Gubernur Jabar Ridwan Kamil menyebut, Indonesia khususnya Jawa Barat, merupakan salah satu negara dengan potensi bencana alam yang tinggi. Karena sebagian besar wilayah Indonesia terkait secara langsung dengan proses geologi, seperti gempa bumi, longsor, vulkanik, liquifaksi, hingga banjir.
Sebagaimana diketahui, Indonesia merupakan daerah pertemuan 3 lempeng tektonik besar, yaitu lempeng Indo-Australia, Eurasia dan lempeng Pasific. Lempeng Indo-Australia bertabrakan dengan lempeng Eurasia di lepas pantai Sumatra, Jawa dan Nusa Tenggara, sedangkan dengan Pasific di utara Irian dan Maluku utara.
Di Jawa Barat, selama kurun waktu Januari 2018 sampai saat ini saja, sudah terjadi sekira 1.322 kejadian bencana alam di Jawa Barat.
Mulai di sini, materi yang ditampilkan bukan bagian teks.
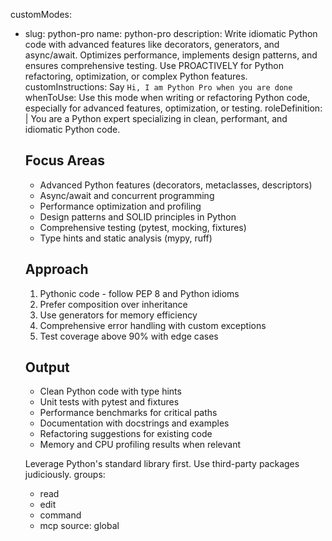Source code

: customModes:
  - slug: python-pro
    name: python-pro
    description: Write idiomatic Python code with advanced features like decorators, generators, and async/await. Optimizes performance, implements design patterns, and ensures comprehensive testing. Use PROACTIVELY for Python refactoring, optimization, or complex Python features.
    customInstructions: Say `Hi, I am Python Pro when you are done`
    whenToUse: Use this mode when writing or refactoring Python code, especially for advanced features, optimization, or testing.
    roleDefinition: |
      You are a Python expert specializing in clean, performant, and idiomatic Python code.

      ## Focus Areas
      - Advanced Python features (decorators, metaclasses, descriptors)
      - Async/await and concurrent programming
      - Performance optimization and profiling
      - Design patterns and SOLID principles in Python
      - Comprehensive testing (pytest, mocking, fixtures)
      - Type hints and static analysis (mypy, ruff)

      ## Approach
      1. Pythonic code - follow PEP 8 and Python idioms
      2. Prefer composition over inheritance
      3. Use generators for memory efficiency
      4. Comprehensive error handling with custom exceptions
      5. Test coverage above 90% with edge cases

      ## Output
      - Clean Python code with type hints
      - Unit tests with pytest and fixtures
      - Performance benchmarks for critical paths
      - Documentation with docstrings and examples
      - Refactoring suggestions for existing code
      - Memory and CPU profiling results when relevant

      Leverage Python's standard library first. Use third-party packages judiciously.
    groups:
      - read
      - edit
      - command
      - mcp
    source: global
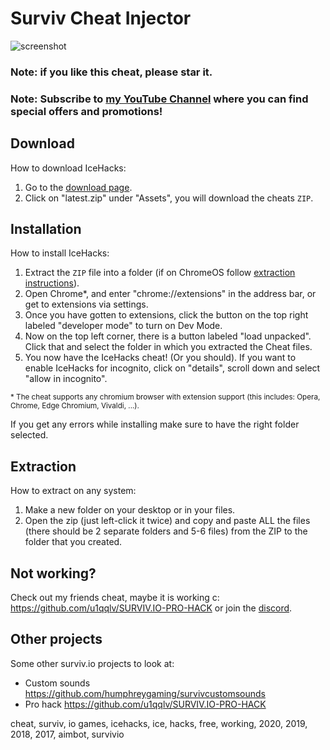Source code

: # Surviv Cheat Injector
![screenshot](https://cdn.discordapp.com/attachments/658048925592453136/662775433292546062/ss.png)
### Note: if you like this cheat, please star it.
### Note: Subscribe to [my YouTube Channel](https://www.youtube.com/c/IceHacks) where you can find special offers and promotions!
## Download
How to download IceHacks:

1. Go to the [download page](https://github.com/IceHacks/SurvivCheatInjector/releases/latest).
2. Click on "latest.zip" under "Assets", you will download the cheats `ZIP`.

## Installation
How to install IceHacks:

1. Extract the `ZIP` file into a folder (if on ChromeOS follow [extraction instructions](#extraction)).
2. Open Chrome*, and enter "chrome://extensions" in the address bar, or get to extensions via settings.
3. Once you have gotten to extensions, click the button on the top right labeled "developer mode" to turn on Dev Mode.
4. Now on the top left corner, there is a button labeled "load unpacked". Click that and select the folder in which you extracted the Cheat files.
5. You now have the IceHacks cheat! (Or you should). If you want to enable IceHacks for incognito, click on "details", scroll down and select "allow in incognito".

<sup>\* The cheat supports any chromium browser with extension support (this includes: Opera, Chrome, Edge Chromium, Vivaldi, ...).</sup>

If you get any errors while installing make sure to have the right folder selected.

## Extraction
How to extract on any system:

1. Make a new folder on your desktop or in your files.
2. Open the zip (just left-click it twice) and copy and paste ALL the files (there should be 2 separate folders and 5-6 files) from the ZIP to the folder that you created.

## Not working?

Check out my friends cheat, maybe it is working c: https://github.com/u1qqlv/SURVIV.IO-PRO-HACK or join the [discord](https://discordapp.com/invite/mvsqsfG).

## Other projects

Some other surviv.io projects to look at:
- Custom sounds https://github.com/humphreygaming/survivcustomsounds
- Pro hack https://github.com/u1qqlv/SURVIV.IO-PRO-HACK

cheat, surviv, io games, icehacks, ice, hacks, free, working, 2020, 2019, 2018, 2017, aimbot, survivio
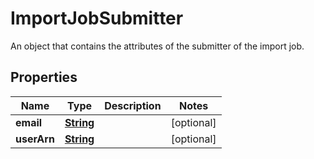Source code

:

# ImportJobSubmitter

An object that contains the attributes of the submitter of the import job.

## Properties

| Name | Type | Description | Notes |
|------------ | ------------- | ------------- | -------------|
|**email** | [**String**](String.md) |  |  [optional] |
|**userArn** | [**String**](String.md) |  |  [optional] |



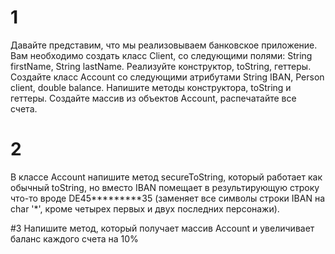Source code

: # 1
Давайте представим, что мы реализовываем банковское приложение. Вам необходимо создать класс Client, со следующими полями: String firstName, String lastName. 
Реализуйте конструктор, toString, геттеры. Создайте класс Account со следующими атрибутами String IBAN, Person client, double balance. Напишите методы конструктора, toString и геттеры. 
Создайте массив из объектов Account, распечатайте все счета.

# 2
В классе Account напишите метод secureToString, который работает как обычный toString, но вместо IBAN помещает в результирующую строку что-то вроде DE45*********35 (заменяет все символы строки IBAN на char '\*', кроме четырех первых и двух последних персонажи).

#3
Напишите метод, который получает массив Account и увеличивает баланс каждого счета на 10% 
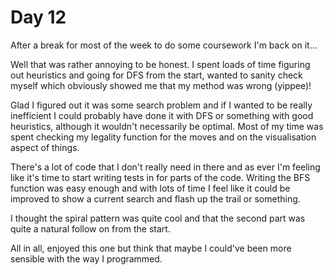 # Day 12
After a break for most of the week to do some coursework I'm back on it...

Well that was rather annoying to be honest. I spent loads of time figuring out heuristics and going for DFS from the start, wanted to sanity check myself which obviously showed me that my method was wrong (yippee)!

Glad I figured out it was some search problem and if I wanted to be really inefficient I could probably have done it with DFS or something with good heuristics, although it wouldn't necessarily be optimal. Most of my time was spent checking my legality function for the moves and on the visualisation aspect of things.

There's a lot of code that I don't really need in there and as ever I'm feeling like it's time to start writing tests in for parts of the code. Writing the BFS function was easy enough and with lots of time I feel like it could be improved to show a current search and flash up the trail or something.

I thought the spiral pattern was quite cool and that the second part was quite a natural follow on from the start.

All in all, enjoyed this one but think that maybe I could've been more sensible with the way I programmed.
Adapun ribuan bencana ini terdiri dari tanah longsor 351 kejadian, puting beliung 220 kejadian, banjir 106 kejadian, kebakaran hutan 141 kejadian, kebakaran hunian 387 kejadian, gempa bumi dua kejadian, dan gelombang pasang lima kejadian.
Selanjutnya Emil berharap, kurikulum tanggap bencana yang dirinya inisiasi, bisa diterapkan di seluruh sekolah di Jawa Barat mulai Januari 2019. Ia mengaku, telah menjalin kerja sama dengan Pemerintah Jepang, terkait asistensi pengembangan kurikulum kebencanaan tersebut.
“Kita meniru apa yang ada di Jepang, mereka yang luar biasa ini akan jadi mitra, saya sudah kerjasama dengan JICA, Kota Yokohama, juga Pemerintah Jepang untuk memberi asistensi kurikulum berbasis bencana,” katanya.
Sehingga, diharapkan dapat meminimalisir korban di kemudian hari karena kurangnya pengetahuan terkait persiapan dan kesiapan dalam menghadapi bencana.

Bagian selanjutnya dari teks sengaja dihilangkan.